Raider Chat Highlight
A raid on Twitch is when a creator takes their viewers to another creators live channel and a raider is a viewer who arrives to a creators channel via a raid. Converting raiders to returning viewers is a great way for creators to grow their community. With chat highlights being launched to everyone, this was the right time to bring add a raider highlight to help creators do this.
With the addition of the raider highlight, I added a combo highlight pattern. If the raider chatter for the first time ever in a channel, then they would show up as a combo. I also added a timer for this highlight so that the view of chat for a creator would not get clogged up with highlights. This was the first highlight showing additional context about the viewer at a glance, the channel they came from.
This highlight was launched as an experiment and proved very successful, leading to a full launch.
It was observed that viewers who participated in raids that target Opt-In Group channels on average demonstrated statistically significant increases in five minute plays (+7.4%), vs (+7.2%), and minutes watched (+8.9%) for the raid session.
Viewer engagement for opt-in channels when they were raided demonstrated statistically significant lifts vs viewer engagement for channels in the control group.
The average number of chatters amongst the groups of viewers that participated in raids that targeted channels in the opt-in and opt-out group were higher than those in the control group.
Returning Chatter Highlight
A returning chatter is a new viewer who has chatted at least twice in the last 30 days. Based on research done to understand the types of recognition viewers value, highlighting messages from these viewers should help convert them to channel regulars.

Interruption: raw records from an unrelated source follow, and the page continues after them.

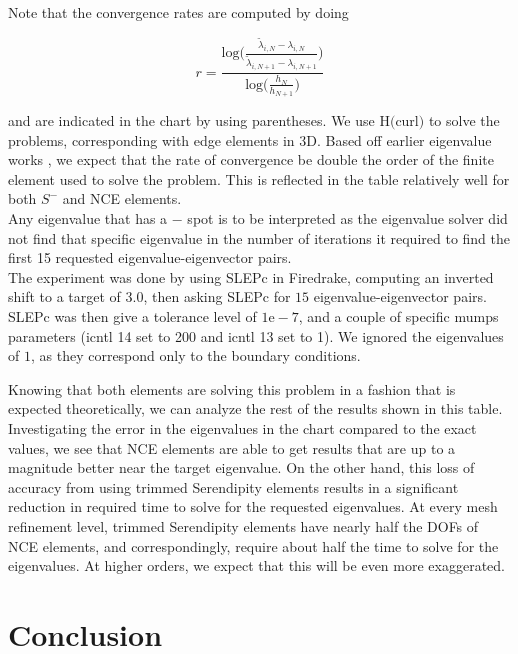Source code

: \documentclass[manuscript,screen]{acmart}
\begin{document}
Note that the convergence rates are computed by doing

\[r = \frac{\text{log}\bigg(\frac{\tilde{\lambda}_{i,N} - \lambda_{i,N}}{\tilde{\lambda}_{i,N+1} - \lambda_{i,N+1}} \bigg)}{\text{log}\bigg( \frac{h_N}{h_{N+1}} \bigg)} \]

\noindent and are indicated in the chart by using parentheses.  We use H$($curl$)$ to solve the problems, corresponding with edge elements in 3D.  Based off earlier eigenvalue works \cite{boffi2010finite}, we expect that the rate of convergence be double the order of the finite element used to solve the problem.  This is reflected in the table relatively well for both $S^-$ and NCE elements.\\

Any eigenvalue that has a $-$ spot is to be interpreted as the eigenvalue solver did not find that specific eigenvalue in the number of iterations it required to find the first 15 requested eigenvalue-eigenvector pairs.\\

The experiment was done by using SLEPc in Firedrake, computing an inverted shift to a target of $3.0$, then asking SLEPc for $15$ eigenvalue-eigenvector pairs.  SLEPc was then give a tolerance level of $1\text{e}-7$, and a couple of specific mumps parameters (icntl 14 set to 200 and icntl 13 set to 1).  We ignored the eigenvalues of $1$, as they correspond only to the boundary conditions. 

Knowing that both elements are solving this problem in a fashion that is expected theoretically, we can analyze the rest of the results shown in this table.  Investigating the error in the eigenvalues in the chart compared to the exact values, we see that NCE elements are able to get results that are up to a magnitude better near the target eigenvalue.  On the other hand, this loss of accuracy from using trimmed Serendipity elements results in a significant reduction in required time to solve for the requested eigenvalues.  At every mesh refinement level, trimmed Serendipity elements have nearly half the DOFs of NCE elements, and correspondingly, require about half the time to solve for the eigenvalues.  At higher orders, we expect that this will be even more exaggerated.  \\

\section{Conclusion}
\end{document}
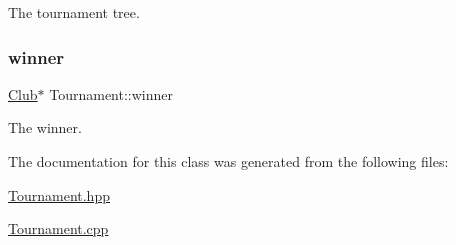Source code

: The tournament tree. 

\hypertarget{class_tournament_a4e662ffc9d1c3c868bb6db5c60be5c58}{}\label{class_tournament_a4e662ffc9d1c3c868bb6db5c60be5c58} 
\subsubsection{\texorpdfstring{winner}{winner}}
{\footnotesize\ttfamily \hyperlink{class_club}{Club}$\ast$ Tournament\+::winner\hspace{0.3cm}{\ttfamily [private]}}



The winner. 



The documentation for this class was generated from the following files\+:\begin{DoxyCompactItemize}
\item 
\hyperlink{_tournament_8hpp}{Tournament.\+hpp}\item 
\hyperlink{_tournament_8cpp}{Tournament.\+cpp}\end{DoxyCompactItemize}
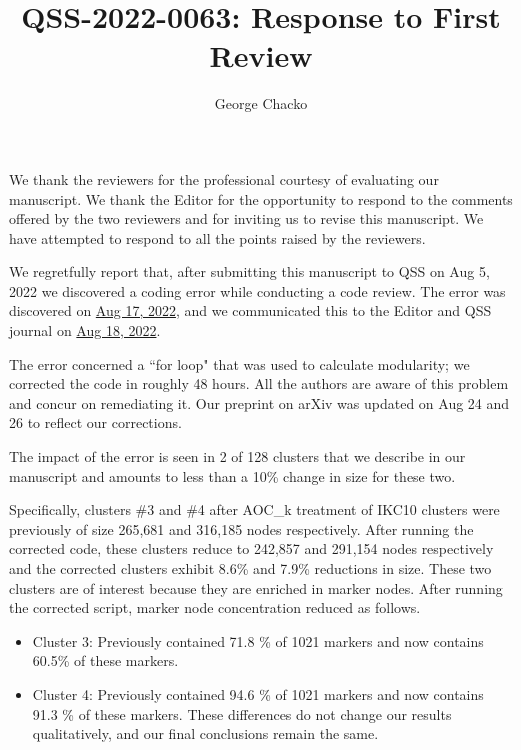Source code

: \documentclass[11pt, oneside]{article}   	%
\title{QSS-2022-0063: Response to First Review}
\author{George Chacko}
\begin{document}
\maketitle
\section*{}

We thank the reviewers for the professional courtesy of evaluating our manuscript. We thank the Editor for the opportunity to respond to the comments 
offered by the two reviewers and for inviting us to revise this manuscript. We have attempted to respond to all the points raised by the reviewers.

We regretfully report that, after submitting this manuscript to QSS on Aug 5, 2022 we discovered a coding error while conducting a code review. The error was discovered 
on \underline{Aug 17, 2022},  and we communicated this to the Editor and QSS journal on \underline{Aug 18, 2022}. 

The error concerned a ``for loop" that was used to calculate modularity; we corrected the code in roughly 48 hours. All the authors are aware of this problem and 
concur on remediating it. Our preprint on arXiv was updated on Aug 24 and 26 to reflect our corrections. 

The impact of the error is seen in 2 of 128 clusters  that we describe in our manuscript and amounts to less than a 10\% change in size for these two.
 
Specifically, clusters \#3 and \#4 after AOC\_k treatment of IKC10 clusters were previously of size 265,681 and 316,185 nodes respectively. After running the corrected code, these
clusters reduce to 242,857 and 291,154 nodes respectively and the corrected clusters exhibit 8.6\% and 7.9\% reductions in size. These two clusters are of interest because 
they are  enriched in marker nodes. After running the corrected script, marker node concentration reduced as follows. 


\begin{itemize}
\item Cluster 3: Previously contained 71.8 \% of 1021 markers and now contains 60.5\% of these markers.
\item Cluster 4: Previously contained 94.6 \% of 1021 markers and now contains 91.3 \% of these markers. These differences do not change our results qualitatively, and our final conclusions remain the same. 
\end{itemize}
\end{document}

This highlight was launched as an experiment as well, leading to a full launch.
We observed statistically significant lifts for Tier 4 (average visits per active user and average weekly visits per active user) and Tier 3 streamers (minutes watched live). These are our higher tier of streamers with larger audiences.
Conclusion
Creator Chat Highlights has been providing meaningful benefits to Twitch creators by allowing them respond to viewer messages important to them in a timely fashion. They were also met with an overall positive reception.
As it was built to be scalable, other teams at Twitch have easily added highlights to the feature. These have ranged from safety highlights like a suspicious user, to monetary ones like pinned messages.
In the future I would like to be able to give creators more customization options like:
Choose the color they would like for a highlight.
Change the priority order.
A new minimized view that colors the background of the message.